### Plain-text document sources
########################################

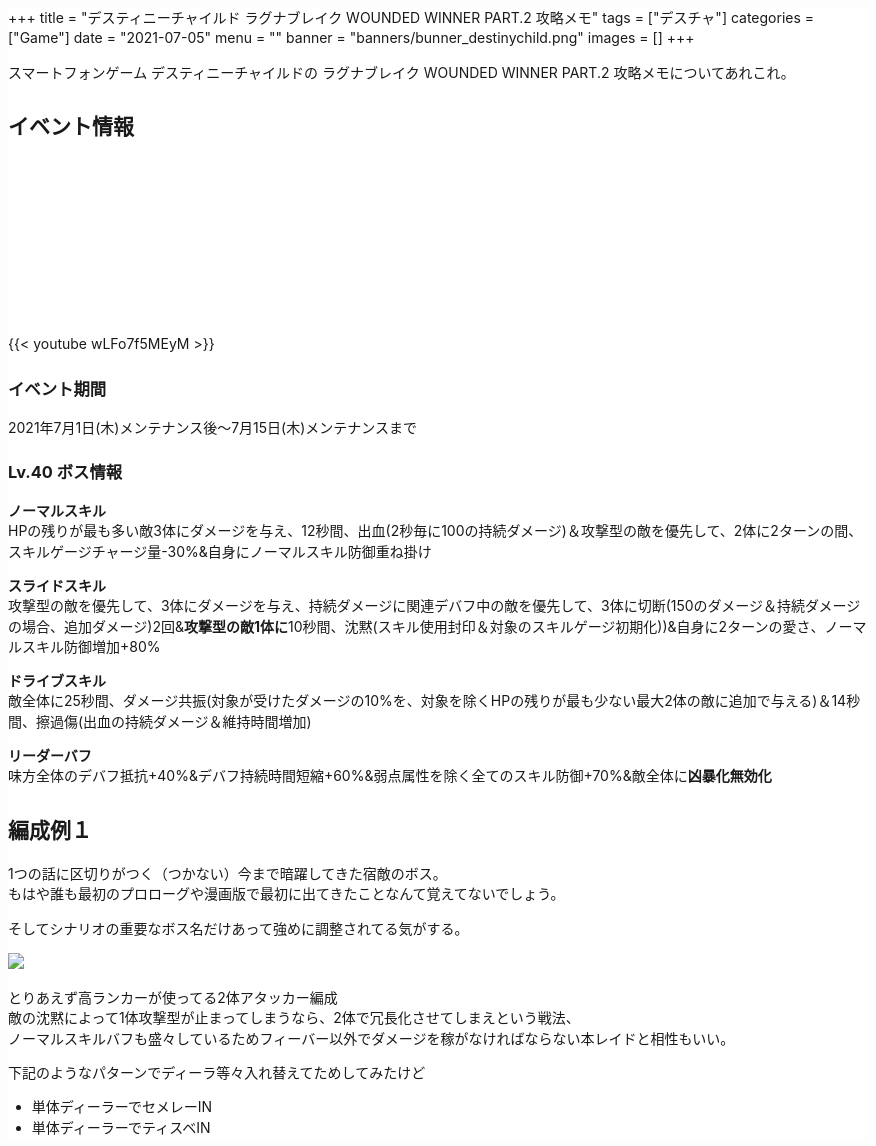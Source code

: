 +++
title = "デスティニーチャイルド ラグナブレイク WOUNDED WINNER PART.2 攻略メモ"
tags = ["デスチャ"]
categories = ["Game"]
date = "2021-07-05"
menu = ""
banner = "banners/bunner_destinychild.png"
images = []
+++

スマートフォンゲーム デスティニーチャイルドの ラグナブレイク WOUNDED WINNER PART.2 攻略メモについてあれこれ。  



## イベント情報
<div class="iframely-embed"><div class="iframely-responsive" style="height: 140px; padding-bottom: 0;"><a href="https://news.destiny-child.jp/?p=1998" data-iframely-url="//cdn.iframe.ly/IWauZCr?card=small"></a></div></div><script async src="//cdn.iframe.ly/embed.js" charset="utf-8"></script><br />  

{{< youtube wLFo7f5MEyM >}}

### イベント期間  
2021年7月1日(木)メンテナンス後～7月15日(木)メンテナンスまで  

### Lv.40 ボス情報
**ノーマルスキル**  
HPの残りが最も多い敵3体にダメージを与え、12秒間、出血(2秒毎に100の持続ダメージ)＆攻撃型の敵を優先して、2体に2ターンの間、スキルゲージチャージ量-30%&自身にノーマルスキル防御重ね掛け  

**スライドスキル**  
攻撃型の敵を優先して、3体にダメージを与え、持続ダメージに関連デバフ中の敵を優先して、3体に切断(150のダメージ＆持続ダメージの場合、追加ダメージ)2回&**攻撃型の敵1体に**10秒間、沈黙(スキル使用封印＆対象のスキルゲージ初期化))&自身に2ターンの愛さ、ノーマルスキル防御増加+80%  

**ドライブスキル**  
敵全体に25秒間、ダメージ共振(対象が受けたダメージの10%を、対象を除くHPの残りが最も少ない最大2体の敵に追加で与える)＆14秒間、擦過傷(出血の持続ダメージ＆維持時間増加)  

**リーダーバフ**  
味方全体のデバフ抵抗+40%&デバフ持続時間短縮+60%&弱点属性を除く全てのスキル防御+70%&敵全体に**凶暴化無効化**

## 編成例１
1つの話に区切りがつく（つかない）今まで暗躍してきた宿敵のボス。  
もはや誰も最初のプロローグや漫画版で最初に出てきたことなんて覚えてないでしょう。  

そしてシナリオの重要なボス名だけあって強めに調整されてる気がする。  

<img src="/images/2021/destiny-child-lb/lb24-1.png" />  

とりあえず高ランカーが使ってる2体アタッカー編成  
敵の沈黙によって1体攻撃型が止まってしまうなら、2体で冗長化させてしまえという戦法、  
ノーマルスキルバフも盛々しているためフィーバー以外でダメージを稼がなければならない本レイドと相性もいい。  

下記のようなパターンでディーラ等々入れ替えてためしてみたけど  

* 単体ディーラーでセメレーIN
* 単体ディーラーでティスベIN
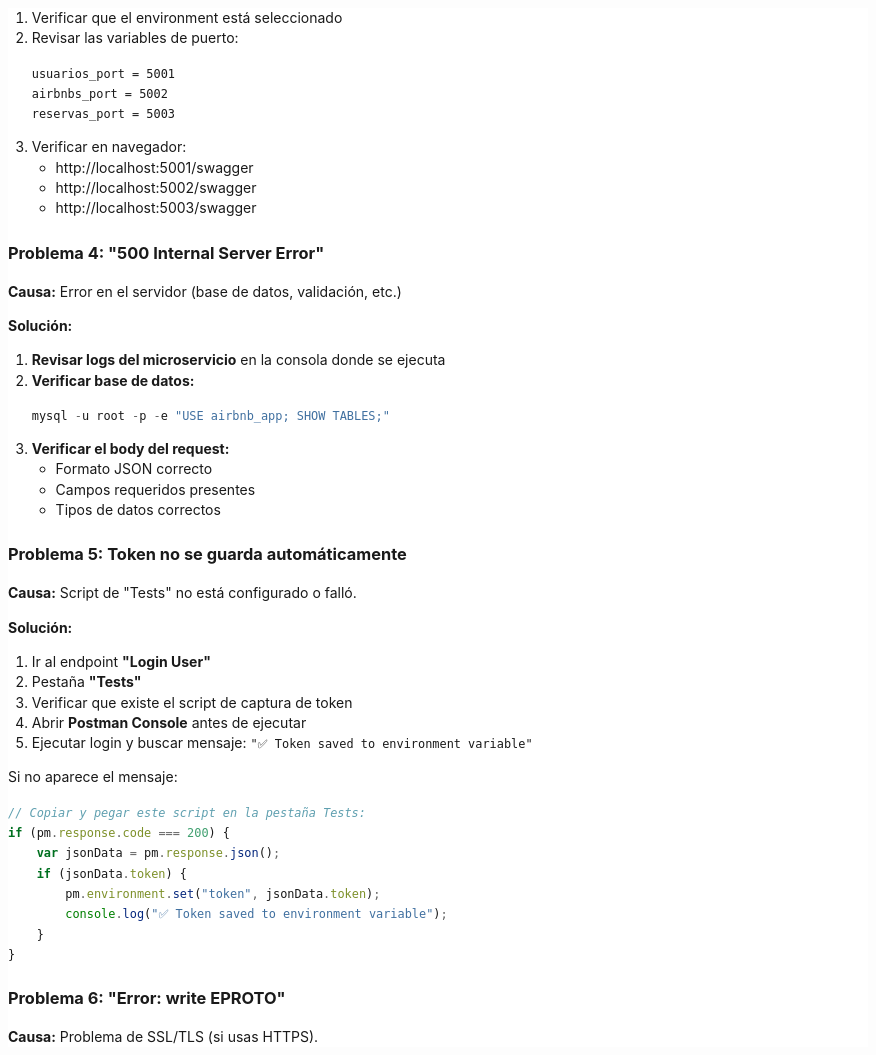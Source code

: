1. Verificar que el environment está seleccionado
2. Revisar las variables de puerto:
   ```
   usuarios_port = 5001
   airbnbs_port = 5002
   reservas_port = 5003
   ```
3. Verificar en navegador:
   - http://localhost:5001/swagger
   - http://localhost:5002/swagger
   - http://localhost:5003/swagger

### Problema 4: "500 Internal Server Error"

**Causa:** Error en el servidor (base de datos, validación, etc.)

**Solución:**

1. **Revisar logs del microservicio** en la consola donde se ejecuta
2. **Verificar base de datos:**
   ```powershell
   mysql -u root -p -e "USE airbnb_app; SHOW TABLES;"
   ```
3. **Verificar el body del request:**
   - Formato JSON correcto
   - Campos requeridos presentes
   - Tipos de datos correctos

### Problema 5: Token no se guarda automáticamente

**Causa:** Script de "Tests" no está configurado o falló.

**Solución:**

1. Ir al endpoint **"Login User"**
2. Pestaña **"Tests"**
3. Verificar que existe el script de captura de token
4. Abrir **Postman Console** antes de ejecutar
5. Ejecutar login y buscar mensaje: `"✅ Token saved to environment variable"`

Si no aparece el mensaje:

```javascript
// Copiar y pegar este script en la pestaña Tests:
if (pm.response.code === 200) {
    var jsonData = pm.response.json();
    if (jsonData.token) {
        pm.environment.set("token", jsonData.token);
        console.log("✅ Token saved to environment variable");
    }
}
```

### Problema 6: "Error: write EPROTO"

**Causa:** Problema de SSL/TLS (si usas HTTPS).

########################################

### Directions
Each line in the data that holds the string "ラグナブレイク" should be found and copied.

### Answer space
title = "デスティニーチャイルド ラグナブレイク WOUNDED WINNER PART.2 攻略メモ"
スマートフォンゲーム デスティニーチャイルドの ラグナブレイク WOUNDED WINNER PART.2 攻略メモについてあれこれ。  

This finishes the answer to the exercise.